Task goal ::
The response must contain every line from the records below that has "invalid".

Dataset entries ::
--*--

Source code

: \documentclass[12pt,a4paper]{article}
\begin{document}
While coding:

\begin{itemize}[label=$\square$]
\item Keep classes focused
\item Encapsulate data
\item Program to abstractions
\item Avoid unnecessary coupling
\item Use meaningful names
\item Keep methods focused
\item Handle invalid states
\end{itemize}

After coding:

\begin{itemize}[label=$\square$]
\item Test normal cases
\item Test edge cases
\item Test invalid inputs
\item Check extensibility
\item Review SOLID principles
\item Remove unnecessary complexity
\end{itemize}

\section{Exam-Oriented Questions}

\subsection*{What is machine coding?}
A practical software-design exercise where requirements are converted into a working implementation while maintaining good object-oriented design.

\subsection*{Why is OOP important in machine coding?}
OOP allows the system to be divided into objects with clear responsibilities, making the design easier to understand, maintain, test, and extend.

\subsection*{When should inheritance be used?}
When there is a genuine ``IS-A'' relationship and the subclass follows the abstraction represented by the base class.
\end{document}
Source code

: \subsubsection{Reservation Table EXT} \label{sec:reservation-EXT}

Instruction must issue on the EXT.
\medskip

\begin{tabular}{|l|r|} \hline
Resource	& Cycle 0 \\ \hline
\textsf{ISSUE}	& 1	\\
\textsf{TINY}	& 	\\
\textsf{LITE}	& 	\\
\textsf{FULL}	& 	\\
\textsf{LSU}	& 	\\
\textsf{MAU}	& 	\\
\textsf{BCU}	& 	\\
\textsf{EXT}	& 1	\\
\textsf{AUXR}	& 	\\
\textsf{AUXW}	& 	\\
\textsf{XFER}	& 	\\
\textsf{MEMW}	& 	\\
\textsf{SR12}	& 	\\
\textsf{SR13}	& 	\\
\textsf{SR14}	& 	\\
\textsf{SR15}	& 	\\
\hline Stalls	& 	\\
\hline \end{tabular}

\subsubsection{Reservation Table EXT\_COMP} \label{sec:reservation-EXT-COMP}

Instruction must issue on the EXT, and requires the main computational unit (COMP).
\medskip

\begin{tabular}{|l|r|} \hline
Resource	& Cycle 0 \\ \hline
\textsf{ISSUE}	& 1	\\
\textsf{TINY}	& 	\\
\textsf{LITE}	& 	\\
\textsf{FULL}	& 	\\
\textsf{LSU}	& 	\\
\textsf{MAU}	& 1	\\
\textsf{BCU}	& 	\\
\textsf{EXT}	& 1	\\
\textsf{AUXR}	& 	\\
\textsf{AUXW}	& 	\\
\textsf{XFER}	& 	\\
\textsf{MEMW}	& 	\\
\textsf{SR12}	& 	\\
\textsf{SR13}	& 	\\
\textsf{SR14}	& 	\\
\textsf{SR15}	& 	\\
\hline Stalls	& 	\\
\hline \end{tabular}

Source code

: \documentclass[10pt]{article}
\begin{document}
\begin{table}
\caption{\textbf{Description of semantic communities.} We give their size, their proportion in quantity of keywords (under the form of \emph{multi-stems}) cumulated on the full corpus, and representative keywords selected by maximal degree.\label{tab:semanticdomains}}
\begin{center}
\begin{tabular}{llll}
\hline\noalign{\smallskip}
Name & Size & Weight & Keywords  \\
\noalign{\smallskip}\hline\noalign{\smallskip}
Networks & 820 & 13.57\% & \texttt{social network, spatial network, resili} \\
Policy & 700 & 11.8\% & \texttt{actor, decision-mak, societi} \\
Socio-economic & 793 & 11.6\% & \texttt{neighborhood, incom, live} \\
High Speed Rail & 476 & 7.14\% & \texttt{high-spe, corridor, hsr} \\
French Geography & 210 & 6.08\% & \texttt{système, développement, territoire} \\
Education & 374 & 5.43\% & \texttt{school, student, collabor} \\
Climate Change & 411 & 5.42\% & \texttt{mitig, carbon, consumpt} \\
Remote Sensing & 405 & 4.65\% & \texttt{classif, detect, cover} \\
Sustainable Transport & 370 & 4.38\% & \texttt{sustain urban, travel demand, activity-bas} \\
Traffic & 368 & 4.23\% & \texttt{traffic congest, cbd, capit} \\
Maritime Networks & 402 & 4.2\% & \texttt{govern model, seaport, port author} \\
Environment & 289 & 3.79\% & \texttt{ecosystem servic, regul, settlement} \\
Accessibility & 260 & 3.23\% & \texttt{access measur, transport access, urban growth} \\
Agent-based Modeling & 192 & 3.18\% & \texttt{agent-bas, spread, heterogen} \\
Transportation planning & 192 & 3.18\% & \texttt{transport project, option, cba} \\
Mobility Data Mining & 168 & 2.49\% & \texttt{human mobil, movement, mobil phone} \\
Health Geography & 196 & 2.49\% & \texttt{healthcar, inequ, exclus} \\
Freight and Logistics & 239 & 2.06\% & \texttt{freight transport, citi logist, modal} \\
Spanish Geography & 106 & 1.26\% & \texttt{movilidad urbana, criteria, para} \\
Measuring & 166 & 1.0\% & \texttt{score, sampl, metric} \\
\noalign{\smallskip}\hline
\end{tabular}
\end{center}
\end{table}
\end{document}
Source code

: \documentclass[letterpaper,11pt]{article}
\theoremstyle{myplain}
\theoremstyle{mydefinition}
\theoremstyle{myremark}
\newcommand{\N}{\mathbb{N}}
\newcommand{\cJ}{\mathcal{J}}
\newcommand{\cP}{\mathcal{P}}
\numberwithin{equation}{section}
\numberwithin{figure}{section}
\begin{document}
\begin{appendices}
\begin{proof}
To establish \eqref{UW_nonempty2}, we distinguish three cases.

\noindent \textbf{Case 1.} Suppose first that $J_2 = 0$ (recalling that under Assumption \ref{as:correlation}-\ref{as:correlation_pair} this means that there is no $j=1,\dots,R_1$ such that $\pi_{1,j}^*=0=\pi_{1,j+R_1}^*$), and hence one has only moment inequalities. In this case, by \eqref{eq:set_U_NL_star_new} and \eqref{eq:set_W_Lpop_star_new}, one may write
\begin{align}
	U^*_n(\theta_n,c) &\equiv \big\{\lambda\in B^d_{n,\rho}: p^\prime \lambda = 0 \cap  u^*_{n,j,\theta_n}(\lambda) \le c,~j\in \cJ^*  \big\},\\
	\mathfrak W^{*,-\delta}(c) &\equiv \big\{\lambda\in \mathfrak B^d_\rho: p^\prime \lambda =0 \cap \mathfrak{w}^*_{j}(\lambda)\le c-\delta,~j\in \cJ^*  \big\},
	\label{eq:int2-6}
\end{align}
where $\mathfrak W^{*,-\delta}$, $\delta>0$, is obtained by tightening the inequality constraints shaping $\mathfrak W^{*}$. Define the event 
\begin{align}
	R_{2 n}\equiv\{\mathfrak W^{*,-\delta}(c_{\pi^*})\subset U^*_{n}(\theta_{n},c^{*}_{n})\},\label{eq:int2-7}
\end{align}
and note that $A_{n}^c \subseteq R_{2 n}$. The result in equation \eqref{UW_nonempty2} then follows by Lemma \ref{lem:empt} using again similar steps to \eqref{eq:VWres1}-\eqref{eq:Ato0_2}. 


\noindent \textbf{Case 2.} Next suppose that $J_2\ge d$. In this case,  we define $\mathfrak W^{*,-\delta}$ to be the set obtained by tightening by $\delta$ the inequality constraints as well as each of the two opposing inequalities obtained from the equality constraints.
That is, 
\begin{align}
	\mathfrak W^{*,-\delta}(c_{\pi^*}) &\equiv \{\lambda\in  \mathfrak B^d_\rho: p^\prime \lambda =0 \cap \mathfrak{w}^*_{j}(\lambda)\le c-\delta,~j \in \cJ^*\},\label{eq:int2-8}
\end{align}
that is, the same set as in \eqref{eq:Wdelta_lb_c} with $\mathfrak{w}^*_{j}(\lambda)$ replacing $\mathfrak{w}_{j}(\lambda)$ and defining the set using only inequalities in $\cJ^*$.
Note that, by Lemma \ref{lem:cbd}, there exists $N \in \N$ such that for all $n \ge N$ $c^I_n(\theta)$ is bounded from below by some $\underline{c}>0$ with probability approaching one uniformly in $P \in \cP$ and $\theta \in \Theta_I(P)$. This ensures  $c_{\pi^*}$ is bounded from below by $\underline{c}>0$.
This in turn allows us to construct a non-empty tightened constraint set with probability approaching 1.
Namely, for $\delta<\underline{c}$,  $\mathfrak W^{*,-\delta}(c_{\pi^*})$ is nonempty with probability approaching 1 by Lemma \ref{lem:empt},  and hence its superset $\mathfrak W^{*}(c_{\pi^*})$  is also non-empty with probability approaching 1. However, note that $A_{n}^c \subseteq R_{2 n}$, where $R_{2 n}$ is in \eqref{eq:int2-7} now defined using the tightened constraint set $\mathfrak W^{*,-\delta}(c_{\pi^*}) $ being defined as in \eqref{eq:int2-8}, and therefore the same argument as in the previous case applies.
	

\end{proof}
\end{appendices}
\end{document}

--*--

Written solution ::
\item Handle invalid states
\item Test invalid inputs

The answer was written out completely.